2.2. Transition between TMMs According to Cell Phenotype

We determined the immunophenotypes of cells expressing hTERT and those with an ALT profile by performing fluorescence activation cell sorting after CD30 and CD15 staining of five HL cell lines (Figure 4A). Four sub-populations were isolated: CD30+/CD15− (Figure 4B), CD30+/CD15+ (Figure 4C), CD30−/CD15− (Figure 4D), and CD30−/CD15+ (Figure 4E). We observed the highest frequency of telomerase expressing cells in the CD30−/CD15− population, irrespective of the origin of cell line (Figure 4D). Nevertheless, high levels of CD30+/CD15+ cells exhibited both hTERT and PML expression (Figure 4C). Interestingly, we observed a high frequency of cells without staining in CD30−/CD15− cells (Figure 4D,F). Decreasing hTERT expression was associated with increasing PML expression during the transition of HL cells.

Figure 4

hTERT and PML expression in five HL cell lines according to CD15/CD30 phenotype. (A) Four subpopulations from each cell line were sorted according to CD30 and CD15 expression: CD30−/CD15−, CD30+/CD15−, CD30+/CD15+, CD30−/CD15+; (B) hTERT and PML expression in CD30+/CD15−; (C) in CD30+/CD15+; (D) in CD30−/CD15−; and (E) in CD30−/CD15+. Cells without any staining (blue), cells with only hTERT expression (green), cells with PML and hTERT expression (yellow), and cells with only PML expression (red). (F) Representative image of CD30+/CD15+ L428 cells and of CD30−/CD15− HDLM2 cells showing different types PML and hTER expression (40× magnification).

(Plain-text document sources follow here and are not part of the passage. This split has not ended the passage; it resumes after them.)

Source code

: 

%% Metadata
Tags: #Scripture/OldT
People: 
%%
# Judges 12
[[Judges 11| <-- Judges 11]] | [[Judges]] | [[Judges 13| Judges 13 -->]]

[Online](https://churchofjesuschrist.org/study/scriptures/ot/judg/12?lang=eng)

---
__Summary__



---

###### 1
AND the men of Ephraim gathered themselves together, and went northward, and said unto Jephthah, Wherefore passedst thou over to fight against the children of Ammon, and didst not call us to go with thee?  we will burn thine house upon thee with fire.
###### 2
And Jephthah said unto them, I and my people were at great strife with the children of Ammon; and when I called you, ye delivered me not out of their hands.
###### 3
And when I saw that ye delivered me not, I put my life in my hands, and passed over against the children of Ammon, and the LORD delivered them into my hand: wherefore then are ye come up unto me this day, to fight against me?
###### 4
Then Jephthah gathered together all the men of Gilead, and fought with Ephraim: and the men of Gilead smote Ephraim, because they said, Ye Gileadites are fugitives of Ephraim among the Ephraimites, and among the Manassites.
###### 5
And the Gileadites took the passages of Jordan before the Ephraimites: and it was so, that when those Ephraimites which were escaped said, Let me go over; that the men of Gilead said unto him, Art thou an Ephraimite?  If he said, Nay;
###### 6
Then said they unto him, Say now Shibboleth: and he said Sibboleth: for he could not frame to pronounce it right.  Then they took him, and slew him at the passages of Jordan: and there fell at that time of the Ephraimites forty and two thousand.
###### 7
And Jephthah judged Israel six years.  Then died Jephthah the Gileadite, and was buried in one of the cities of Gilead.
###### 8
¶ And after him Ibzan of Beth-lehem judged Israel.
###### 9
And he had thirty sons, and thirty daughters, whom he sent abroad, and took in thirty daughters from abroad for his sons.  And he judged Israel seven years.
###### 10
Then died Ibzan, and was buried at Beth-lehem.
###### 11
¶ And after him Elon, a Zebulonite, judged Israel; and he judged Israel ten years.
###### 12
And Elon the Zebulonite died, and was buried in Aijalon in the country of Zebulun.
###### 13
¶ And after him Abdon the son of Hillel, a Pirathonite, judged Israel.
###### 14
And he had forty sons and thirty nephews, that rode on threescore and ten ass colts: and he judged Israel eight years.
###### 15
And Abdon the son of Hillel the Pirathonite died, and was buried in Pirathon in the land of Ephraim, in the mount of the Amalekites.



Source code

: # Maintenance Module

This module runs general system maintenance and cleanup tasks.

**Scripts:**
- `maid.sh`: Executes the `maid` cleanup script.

2.3. Primary Malignant HRS Cells Activate a Switch between Telomerase and ALT Mechanisms

Our findings on TMMs in HL cell lines suggest that tumors in HL patients may contain cells without any TMM expression, some cells expressing high telomerase, others expressing characteristics of ALT, and some expressing both types of telomere-elongating characteristics. We examined TMMs in 38 HL lymph nodes and 24 lymph nodes of lymphadenitis patients.

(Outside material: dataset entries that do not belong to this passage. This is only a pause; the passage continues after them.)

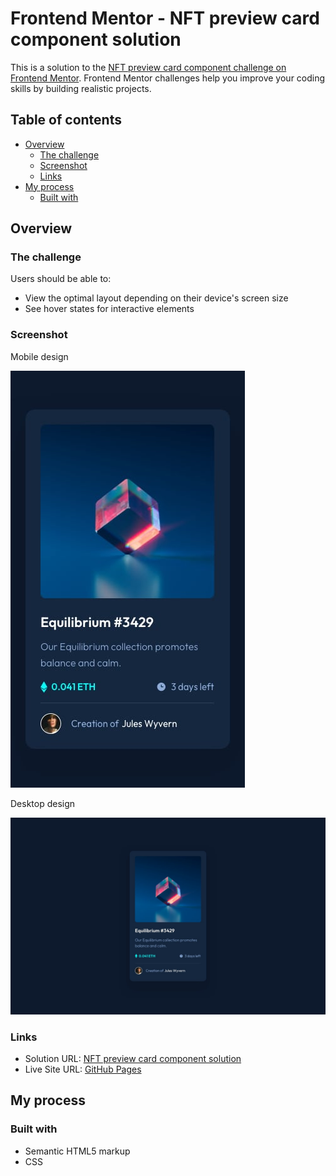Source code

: # Frontend Mentor - NFT preview card component solution

This is a solution to the [NFT preview card component challenge on Frontend Mentor](https://www.frontendmentor.io/challenges/nft-preview-card-component-SbdUL_w0U). Frontend Mentor challenges help you improve your coding skills by building realistic projects. 

## Table of contents

- [Overview](#overview)
  - [The challenge](#the-challenge)
  - [Screenshot](#screenshot)
  - [Links](#links)
- [My process](#my-process)
  - [Built with](#built-with)


## Overview

### The challenge

Users should be able to:

- View the optimal layout depending on their device's screen size
- See hover states for interactive elements

### Screenshot

Mobile design

![](nft-preview-card-component-main/design/mobile-design.jpg)

Desktop design

![](nft-preview-card-component-main/design/desktop-design.jpg)

### Links

- Solution URL: [NFT preview card component solution](https://www.frontendmentor.io/solutions/nft-preview-card-component-solution-gds74sYvVK)
- Live Site URL: [GitHub Pages](https://jpbyte.github.io/nft-preview-card-component-main/) 

## My process

### Built with

- Semantic HTML5 markup
- CSS
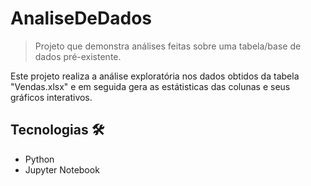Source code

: # AnaliseDeDados
>Projeto que demonstra análises feitas sobre uma tabela/base de dados pré-existente.

Este projeto realiza a análise exploratória nos dados obtidos da tabela "Vendas.xlsx" e em seguida gera as estátisticas das colunas e seus gráficos interativos.

## Tecnologias 🛠️

- Python
- Jupyter Notebook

First, we performed immunofluorescence staining of CD30, one of the clinical hallmarks of HL tumor cells, and hTERT protein to determine the phenotype of cells expressing hTERT in HL lymph nodes. Figure 5A shows the presence of small CD30− cells with high levels of telomerase. Nevertheless, we observed co-localization of hTERT and CD30 in small cells (Figure 5B). HRS cells were characterized by low or no telomerase expression (Figure 5C). Suppression or low levels of hTERT was accompanied by the de novo expression of CD30, suggesting that Hodgkin cells express higher levels of telomerase than Reed-Sternberg cells, which display only very weak hTERT signals.

Figure 5

Immunofluorescence analysis of CD30 (red) and hTERT protein (green) of cells in lymph nodes of two different HL patients demonstrate (A) the presence of very high levels of hTERT in small cells lacking CD30 (pink arrows), (40× magnification), (B) co-localization of hTERT and CD30 expression in Hodgkin cells, (white arrows), and (C) the absence of hTERT expression in HRS cells (yellow frame) (40× magnification).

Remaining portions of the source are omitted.